Conceptually, the store is where derivations that have been successfully built are stored—by default, under /gnu/store. Sub-directories in the store are referred to as store paths. The store has an associated database that contains information such as the store paths referred to by each store path, and the list of valid store paths—paths that result from a successful build.

The store is always accessed by the daemon on behalf of its clients (see Invoking guix-daemon). To manipulate the store, clients connect to the daemon over a Unix-domain socket, send it requests, and read the result—these are remote procedure calls, or RPCs.

The (guix store) module provides procedures to connect to the daemon, and to perform RPCs. These are described below.

Scheme Procedure: open-connection [file] [#:reserve-space? #t]

Connect to the daemon over the Unix-domain socket at file. When reserve-space? is true, instruct it to reserve a little bit of extra space on the file system so that the garbage collector can still operate, should the disk become full. Return a server object.

file defaults to %default-socket-path, which is the normal location given the options that were passed to configure.

Scheme Procedure: close-connection server

Close the connection to server.

Scheme Variable: current-build-output-port

This variable is bound to a SRFI-39 parameter, which refers to the port where build and error logs sent by the daemon should be written.

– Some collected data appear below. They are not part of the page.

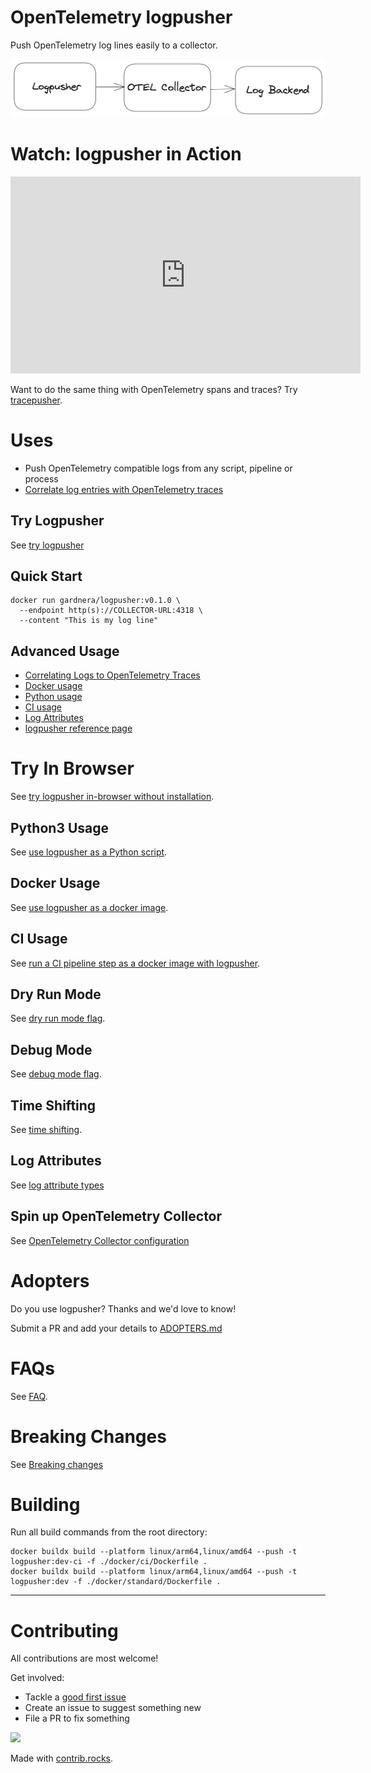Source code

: # OpenTelemetry logpusher
Push OpenTelemetry log lines easily to a collector.

![logpusher architecture](./assets/architecture.png)

# Watch: logpusher in Action
<iframe width="560" height="315" src="https://www.youtube.com/embed/-z6THmR_jvQ" title="YouTube video player" frameborder="0" allow="accelerometer; autoplay; clipboard-write; encrypted-media; gyroscope; picture-in-picture; web-share" allowfullscreen></iframe>

Want to do the same thing with OpenTelemetry spans and traces? Try [tracepusher](https://agardnerit.github.io/tracepusher).

# Uses

- Push OpenTelemetry compatible logs from any script, pipeline or process
- [Correlate log entries with OpenTelemetry traces](reference/correlating-logs-to-traces.md)

## Try Logpusher
See [try logpusher](try.md)

## Quick Start

```
docker run gardnera/logpusher:v0.1.0 \
  --endpoint http(s)://COLLECTOR-URL:4318 \
  --content "This is my log line"
```

## Advanced Usage
- [Correlating Logs to OpenTelemetry Traces](reference/correlating-logs-to-traces.md)
- [Docker usage](usage/docker.md)
- [Python usage](usage/python.md)
- [CI usage](usage/ci.md)
- [Log Attributes](reference/attribute-types.md)
- [logpusher reference page](reference/index.md)


# Try In Browser

See [try logpusher in-browser without installation](try.md).

## Python3 Usage

See [use logpusher as a Python script](usage/python.md).


## Docker Usage

See [use logpusher as a docker image](usage/docker.md).

## CI Usage

See [run a CI pipeline step as a docker image with logpusher](usage/ci.md).

## Dry Run Mode

See [dry run mode flag](reference/dry-run-mode.md).

## Debug Mode

See [debug mode flag](reference/debug-mode.md).

## Time Shifting

See [time shifting](reference/time-shift.md).

## Log Attributes

See [log attribute types](reference/attribute-types.md)

## Spin up OpenTelemetry Collector

See [OpenTelemetry Collector configuration](reference/otel-col.md)

# Adopters

Do you use logpusher? Thanks and we'd love to know!

Submit a PR and add your details to [ADOPTERS.md](ADOPTERS.md)

# FAQs

See [FAQ](faq.md).

# Breaking Changes

See [Breaking changes](breaking-changes.md)

# Building

Run all build commands from the root directory:

```
docker buildx build --platform linux/arm64,linux/amd64 --push -t logpusher:dev-ci -f ./docker/ci/Dockerfile .
docker buildx build --platform linux/arm64,linux/amd64 --push -t logpusher:dev -f ./docker/standard/Dockerfile .
```

----------------------

# Contributing

All contributions are most welcome!

Get involved:
- Tackle a [good first issue](https://github.com/agardnerIT/logpusher/issues?q=is%3Aopen+is%3Aissue+label%3A%22good+first+issue%22)
- Create an issue to suggest something new
- File a PR to fix something

<a href="https://github.com/agardnerit/logpusher/graphs/contributors">
  <img src="https://contrib.rocks/image?repo=agardnerit/logpusher" />
</a>

Made with [contrib.rocks](https://contrib.rocks).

Procedures that make RPCs all take a server object as their first argument.

Scheme Procedure: valid-path? server path

Return #t when path is a valid store path.

Scheme Procedure: add-text-to-store server name text [references]

Add text under file name in the store, and return its store path. references is the list of store paths referred to by the resulting store path.

Scheme Procedure: build-derivations server derivations

Build derivations (a list of <derivation> objects or derivation paths), and return when the worker is done building them. Return #t on success.

Note that the (guix monads) module provides a monad as well as monadic versions of the above procedures, with the goal of making it more convenient to work with code that accesses the store (see The Store Monad).

This section is currently incomplete.